Russians gained great victory in East Prussia1.

  1. East Prussia largely disappears from standard WW1 histories after Hindenburg’s victory at Tannenberg in September 1914, which stopped the Russian advance. According to a 1917 Illinois University thesis by Benjamin E. Ludvik, “The Russian Invasions of East Prussia, 1914-15”, the Germans in turn then advanced, despite bad roads and worse rail, but their attempt to cross the Niemen near Grodno (modern Hrodna) was repulsed with heavy losses; Ludvik quotes: “The London Times claims a great victory but the Germans deny the claim”. But this appears to date from 5 October. Ludvik records that thereafter the Russians advanced “slowly but surely”, and by 14 November had reached Stallupönen (c. 80 miles E. of Königsberg), where there had been a battle on 17 August, preceding Tannenberg. But the next phase, which Ludvik calls “The second [Russian] invasion of East Prussia” did not start until January 1915. So, failing any other candidate for the “great victory”, perhaps ALL had belatedly seen or heard a reference to The Times’ October headline, with the date missing. 

5 November 1914; Thursday

Very busy at work. Received news of a naval engagement off Valparaiso in which the cruiser Monmouth was reported to have been sunk and the cruiser Good Hope badly damaged if not sunk1. German losses are reported small. The German Cruiser Yorck2 lost on a mission in the Coral Sea. Probably one of their own mines. Affairs on land progressing favourably. Had hair cut.

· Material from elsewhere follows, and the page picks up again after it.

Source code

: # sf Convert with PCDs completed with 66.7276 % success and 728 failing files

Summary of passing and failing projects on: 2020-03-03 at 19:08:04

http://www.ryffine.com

Russian Victory in Galicia.

  1. “Naval engagement…”: The Battle of Coronel, which took place on 1 November and which ALL subsequently also noted in his diary entry for that day. Both vessels mentioned were in fact sunk; Good Hope was Rear-Admiral Sir Christopher Cradock‘s flagship. 

  2. SMS Yorck was returning from the raid on Yarmouth of 3 November, made a navigational error in heavy fog and accidentally sailed into a German minefield.